In time she came to him willingly, without vows and without reservations, to lay her body upon his, and share with him something denied by those who would plead for honor and the old customs. Those vows were for peaceful times and gentle people, she insisted, not for them. They were different, and without each other, too alone. And they had both made their own vows already - the Oath held him, and would until its fulfillment, and she had sworn to her brother, whose eyes were at times too sharp, that she would not marry the Lord of Himring.
And so, she did not.
But she held him fast; of that there was no doubt. It was her confession that had captured him - only a few words, but spoken boldly and early, when he had worried aloud that she had compromised herself too greatly for him.
"Compromise would be for me to bond with some placid young scribe or some other such safe choice for the sake of pairing off and behaving properly. There would be dishonor in that. Instead, I honor myself in reaching out and taking something I have wanted since before I was old enough to fully understand it. You have haunted me, Nelyo, for half my life; now I wish to do the same to you."

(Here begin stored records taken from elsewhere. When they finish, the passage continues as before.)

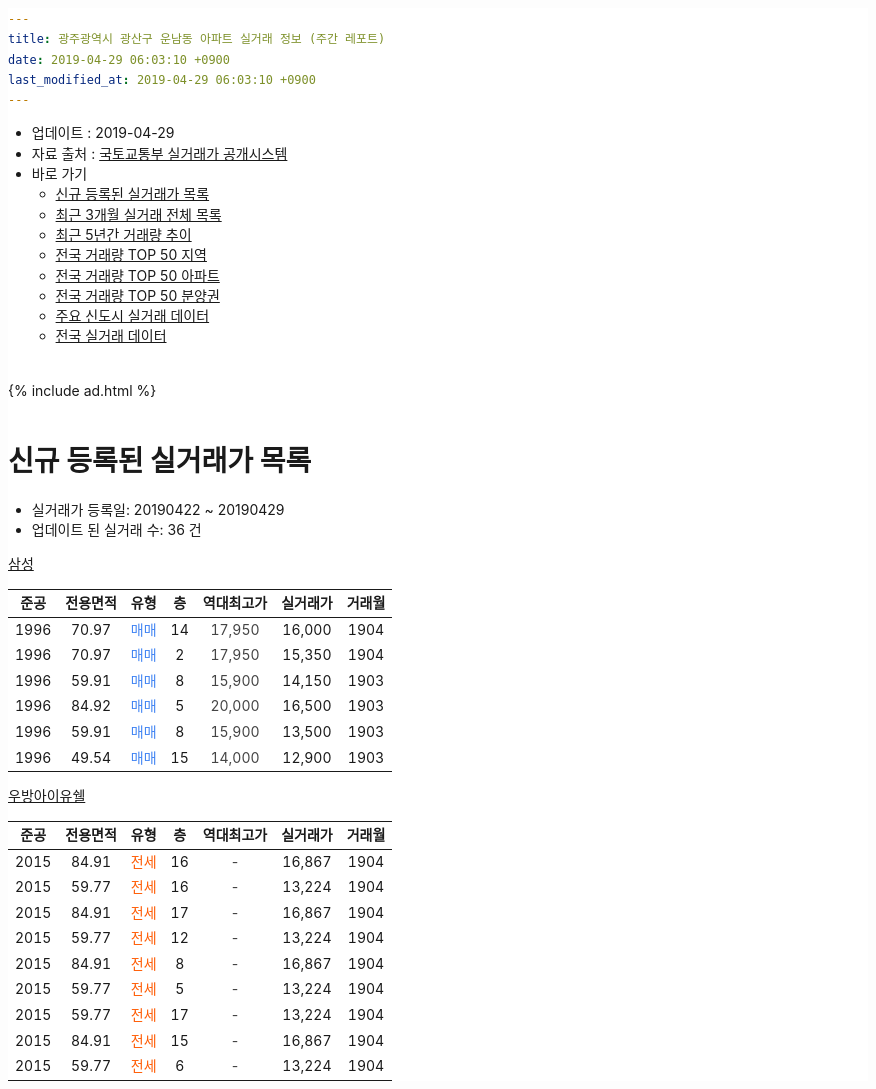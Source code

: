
 ```yaml
---
title: 광주광역시 광산구 운남동 아파트 실거래 정보 (주간 레포트)
date: 2019-04-29 06:03:10 +0900
last_modified_at: 2019-04-29 06:03:10 +0900
---
```


* 업데이트 : 2019-04-29
* 자료 출처 : [국토교통부 실거래가 공개시스템](http://rt.molit.go.kr)
* 바로 가기
    * [신규 등록된 실거래가 목록](#신규-등록된-실거래가-목록)
    * [최근 3개월 실거래 전체 목록](#최근-3개월-실거래-전체-목록)
    * [최근 5년간 거래량 추이](#최근-5년간-거래량-추이)
    * [전국 거래량 TOP 50 지역](https://inasie.github.io/apt-trade-info/최근-3개월-전국에서-가장-거래가-많이-발생한-지역)
    * [전국 거래량 TOP 50 아파트](https://inasie.github.io/apt-trade-info/최근-3개월-전국에서-가장-거래가-많이-발생한-아파트)
    * [전국 거래량 TOP 50 분양권](https://inasie.github.io/apt-trade-info/최근-3개월-전국에서-가장-거래가-많이-발생한-분양권)
    * [주요 신도시 실거래 데이터](https://inasie.github.io/apt-trade-info/주요-신도시)
    * [전국 실거래 데이터](https://inasie.github.io/apt-trade-info/전국)
<br>
{% include ad.html %}
<br>

# 신규 등록된 실거래가 목록
* 실거래가 등록일: 20190422 ~ 20190429
* 업데이트 된 실거래 수: 36 건


[삼성](https://search.naver.com/search.naver?query=%EA%B4%91%EC%A3%BC%EA%B4%91%EC%97%AD%EC%8B%9C+%EA%B4%91%EC%82%B0%EA%B5%AC+%EC%9A%B4%EB%82%A8%EB%8F%99+%EC%82%BC%EC%84%B1)

|준공|전용면적|유형|층|역대최고가|실거래가|거래월|
|:---:|:---:|:---:|:---:|:---:|:---:|:---:|
|1996|70.97|<span style="color:#4285f3">매매</span>|14|<span style="color:#444444">17,950</span>|16,000|1904|
|1996|70.97|<span style="color:#4285f3">매매</span>|2|<span style="color:#444444">17,950</span>|15,350|1904|
|1996|59.91|<span style="color:#4285f3">매매</span>|8|<span style="color:#444444">15,900</span>|14,150|1903|
|1996|84.92|<span style="color:#4285f3">매매</span>|5|<span style="color:#444444">20,000</span>|16,500|1903|
|1996|59.91|<span style="color:#4285f3">매매</span>|8|<span style="color:#444444">15,900</span>|13,500|1903|
|1996|49.54|<span style="color:#4285f3">매매</span>|15|<span style="color:#444444">14,000</span>|12,900|1903|

[우방아이유쉘](https://search.naver.com/search.naver?query=%EA%B4%91%EC%A3%BC%EA%B4%91%EC%97%AD%EC%8B%9C+%EA%B4%91%EC%82%B0%EA%B5%AC+%EC%9A%B4%EB%82%A8%EB%8F%99+%EC%9A%B0%EB%B0%A9%EC%95%84%EC%9D%B4%EC%9C%A0%EC%89%98)

|준공|전용면적|유형|층|역대최고가|실거래가|거래월|
|:---:|:---:|:---:|:---:|:---:|:---:|:---:|
|2015|84.91|<span style="color:#ff5a00">전세</span>|16|<span style="color:#444444">-</span>|16,867|1904|
|2015|59.77|<span style="color:#ff5a00">전세</span>|16|<span style="color:#444444">-</span>|13,224|1904|
|2015|84.91|<span style="color:#ff5a00">전세</span>|17|<span style="color:#444444">-</span>|16,867|1904|
|2015|59.77|<span style="color:#ff5a00">전세</span>|12|<span style="color:#444444">-</span>|13,224|1904|
|2015|84.91|<span style="color:#ff5a00">전세</span>|8|<span style="color:#444444">-</span>|16,867|1904|
|2015|59.77|<span style="color:#ff5a00">전세</span>|5|<span style="color:#444444">-</span>|13,224|1904|
|2015|59.77|<span style="color:#ff5a00">전세</span>|17|<span style="color:#444444">-</span>|13,224|1904|
|2015|84.91|<span style="color:#ff5a00">전세</span>|15|<span style="color:#444444">-</span>|16,867|1904|
|2015|59.77|<span style="color:#ff5a00">전세</span>|6|<span style="color:#444444">-</span>|13,224|1904|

He must have acted quite the cad until then to make her believe she did not already. Within months, she showed him more wonder than had graced his dismal life in centuries. Amazing that he had once thought her a mere child, almost beneath his notice! It had been a mistake to underestimate her then; her youthful impetuousness had grown over time into the spirited disposition that challenged and beckoned him in its full blossom. She did not brighten his life, exactly - it would have taken more than a single person to do that, after all he had seen - but she made it move. She shook him. By her boundless nerve she drew his gaze ever forward, and snapped him out of a cold reverie that might have smothered him. It was not in her nature to allow him to suffer from inside - they were too alike, she claimed, and she professed to know to what depths he would sink if left alone with the weight of his responsibilities.
She could have no idea, of course. But if she sought to grant him some measure of freedom, he would not hinder her. The liberty he found coiled within her naked form was as much as he could hope for until the Oath was ended and the Enemy destroyed.

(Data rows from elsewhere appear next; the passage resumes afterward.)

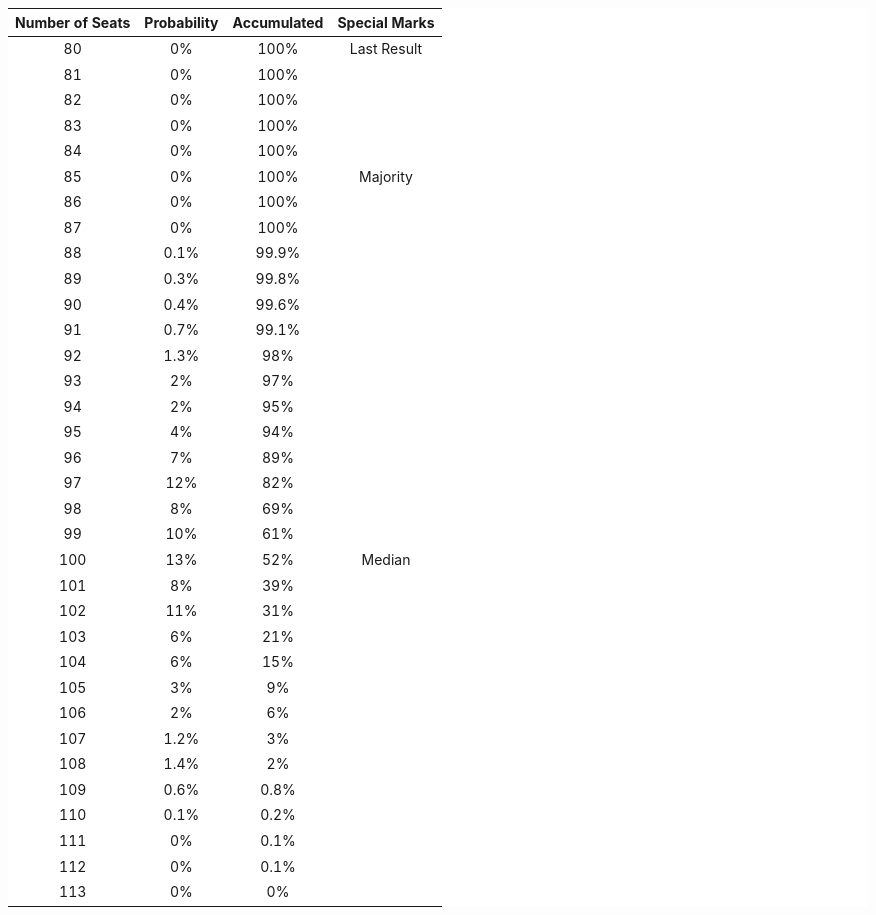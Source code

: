 
| Number of Seats | Probability | Accumulated | Special Marks |
|:---------------:|:-----------:|:-----------:|:-------------:|
| 80 | 0% | 100% | Last Result |
| 81 | 0% | 100% |  |
| 82 | 0% | 100% |  |
| 83 | 0% | 100% |  |
| 84 | 0% | 100% |  |
| 85 | 0% | 100% | Majority |
| 86 | 0% | 100% |  |
| 87 | 0% | 100% |  |
| 88 | 0.1% | 99.9% |  |
| 89 | 0.3% | 99.8% |  |
| 90 | 0.4% | 99.6% |  |
| 91 | 0.7% | 99.1% |  |
| 92 | 1.3% | 98% |  |
| 93 | 2% | 97% |  |
| 94 | 2% | 95% |  |
| 95 | 4% | 94% |  |
| 96 | 7% | 89% |  |
| 97 | 12% | 82% |  |
| 98 | 8% | 69% |  |
| 99 | 10% | 61% |  |
| 100 | 13% | 52% | Median |
| 101 | 8% | 39% |  |
| 102 | 11% | 31% |  |
| 103 | 6% | 21% |  |
| 104 | 6% | 15% |  |
| 105 | 3% | 9% |  |
| 106 | 2% | 6% |  |
| 107 | 1.2% | 3% |  |
| 108 | 1.4% | 2% |  |
| 109 | 0.6% | 0.8% |  |
| 110 | 0.1% | 0.2% |  |
| 111 | 0% | 0.1% |  |
| 112 | 0% | 0.1% |  |
| 113 | 0% | 0% |  |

She opened to him readily from the very start, and it frightened him nearly as much as it pleased him to see her so heedless of the danger that surrounded him. But never had she cared for the warnings of others, nor for limits of any kind. What concern had they for what might stop this brash union; for what might keep them from the release of the forbidden?
But always, things change.
Rumors of the Silmarils came to him from afar, and he followed them bravely, as a warrior should, and with little thought to what or who might be left behind, wondering. She grew tired of the sudden loneliness and the secrets, of the Oath's power, greater than her own. She did not fear it, and never had, but she begrudged it that supremacy. She had not come so far, and risked so much, to be put back upon a shelf when her presence was not needed. Her words twisted in his heart - "I will not be overlooked for some trinket!"
They had parted in anger, ever proud; she had almost succeeded in kicking him out of his own chambers and directly out onto the road for this last journey, but at the last moment a door slammed sharply behind her must have seemed more effective. She had not returned to his sight since, though he had delayed his departure for long enough to allow her a chance to come seeking forgiveness - or to forgive him, if that was what must be. Neither had happened; her rejection was real. He felt it far too deeply.
On every night since, when he was plagued by the same lack of sleep that had brought them together, he hoped beyond all reason that she might come speeding after him, mad with love and remorse, too stubborn to be kept safe at home. And each day that dawned in loneliness drove the hope further from his heart, until he thought no more pain could touch him.
The sizzle and ache of the Silmaril ravaging his flesh proved him all too wrong.
oOoOo
Title from “Hallelujah” by Leonard Cohen.